Heart chamber orchestra on vimeo
This article in New Scientist on Project Natal got me thinking about the pros and cons of monitoring overt expression via sophisticated cameras and covert expression of psychological states via psychophysiology. The great thing about the depth-sensing cameras (summarised nicely by one commentator in the article as like having a Wii attached to each foot, hand and your hand) is that: (1) it’s wireless technology, (2) interactions are naturalistic, and (3) it’s potentially robust (provided nobody else walks into the camera view). Also, because it captures overt expression of body position/posture or changes in facial expression/voice tone (the second being muted as a phase two development), it measuring those signs and signals that people are usually happy to share their fellow humans – so the feel of the interaction should be as naturalistic as a regular discourse.
So why bother monitoring psychophysiology in real time to represent the user? Let’s face it – there are big question marks over its reliability, it’s largely unproven in the field and normally involves attaching wires to the person – even if they are wearable.
But to view a face-off between the two approaches in terms of sensor technology is missing the point. The purpose of depth cameras is to give computer technology a set of eyes and ears to perceive & respond to overt visual or vocal cues from the user. Whilst psychophysiological methods have been developed to capture covert changes that remain invisible to the eye.
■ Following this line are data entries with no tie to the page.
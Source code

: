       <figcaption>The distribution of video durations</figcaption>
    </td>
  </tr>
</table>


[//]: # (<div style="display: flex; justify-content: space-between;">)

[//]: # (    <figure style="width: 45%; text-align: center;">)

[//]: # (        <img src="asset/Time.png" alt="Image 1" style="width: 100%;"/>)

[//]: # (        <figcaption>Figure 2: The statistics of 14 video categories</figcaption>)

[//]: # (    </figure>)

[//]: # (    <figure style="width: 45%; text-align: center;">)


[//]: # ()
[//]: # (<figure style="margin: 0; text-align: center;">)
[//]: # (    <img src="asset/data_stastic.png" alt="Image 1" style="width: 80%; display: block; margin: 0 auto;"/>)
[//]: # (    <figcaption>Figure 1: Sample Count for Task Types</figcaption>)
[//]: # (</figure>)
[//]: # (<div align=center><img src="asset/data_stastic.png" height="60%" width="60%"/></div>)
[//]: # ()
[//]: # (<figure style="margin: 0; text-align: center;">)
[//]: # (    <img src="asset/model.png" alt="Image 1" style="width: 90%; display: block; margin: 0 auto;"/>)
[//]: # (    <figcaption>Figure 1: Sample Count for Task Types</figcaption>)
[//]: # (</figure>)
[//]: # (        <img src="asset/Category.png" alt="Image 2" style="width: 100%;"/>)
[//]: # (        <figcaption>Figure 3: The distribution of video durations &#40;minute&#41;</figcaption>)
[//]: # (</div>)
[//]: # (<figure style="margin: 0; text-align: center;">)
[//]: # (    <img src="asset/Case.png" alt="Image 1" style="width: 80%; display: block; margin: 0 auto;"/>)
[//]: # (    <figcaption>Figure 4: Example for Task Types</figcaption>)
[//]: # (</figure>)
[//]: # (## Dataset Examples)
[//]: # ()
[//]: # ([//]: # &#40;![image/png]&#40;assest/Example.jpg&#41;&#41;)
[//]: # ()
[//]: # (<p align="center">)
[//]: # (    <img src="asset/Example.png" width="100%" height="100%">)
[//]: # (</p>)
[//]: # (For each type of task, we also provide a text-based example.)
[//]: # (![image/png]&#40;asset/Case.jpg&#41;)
For example, a camera system may detect a frown in response to an annoying email whereas a facial EMG recording will often detect increased activity from the corrugator or frontalis (i.e. the frown muscles) regardless of any change on the person’s face.
One approach is geared up to the detection of visible cues whereas the physiological computing approach is concerned with invisible changes in brain activity, muscle tension and autonomic activity. That last sentence makes the physiological approach sound superior, doesn’t it? But the truth is that both approaches do different things, and the question of which one is best depends largely on what kind of system you’re trying to build. For example, if I’m building an application to detect high levels of frustration in response to shoot-em-up gameplay, perhaps overt behavioural cues (facial expression, vocal changes, postural changes) will detect that extreme state. On the other hand, if my system needed to resolve low vs. medium vs. high vs. critical levels of frustration, I’d have more confidence in psychophysiological measures to provide the necessary level of fidelity.
Of course both approaches aren’t mutually exclusive and it’s easy to imagine naturalistic input control going hand-in-hand with real-time system adaptation based on psychophysiological measures.
But that’s the next step – Project Natal and similar systems will allow us to interact using naturalistic gestures, and to an extent, to construct a representation of user state based on overt behavioural cues. In hindsight, it’s logical (sort of) that we begin on this road by extending the awareness of a computer system in a way that mimics our own perceptual apparatus. If we supplement that technology by granting the system access to subtle, covert changes in physiology, who knows what technical possibilities will open up?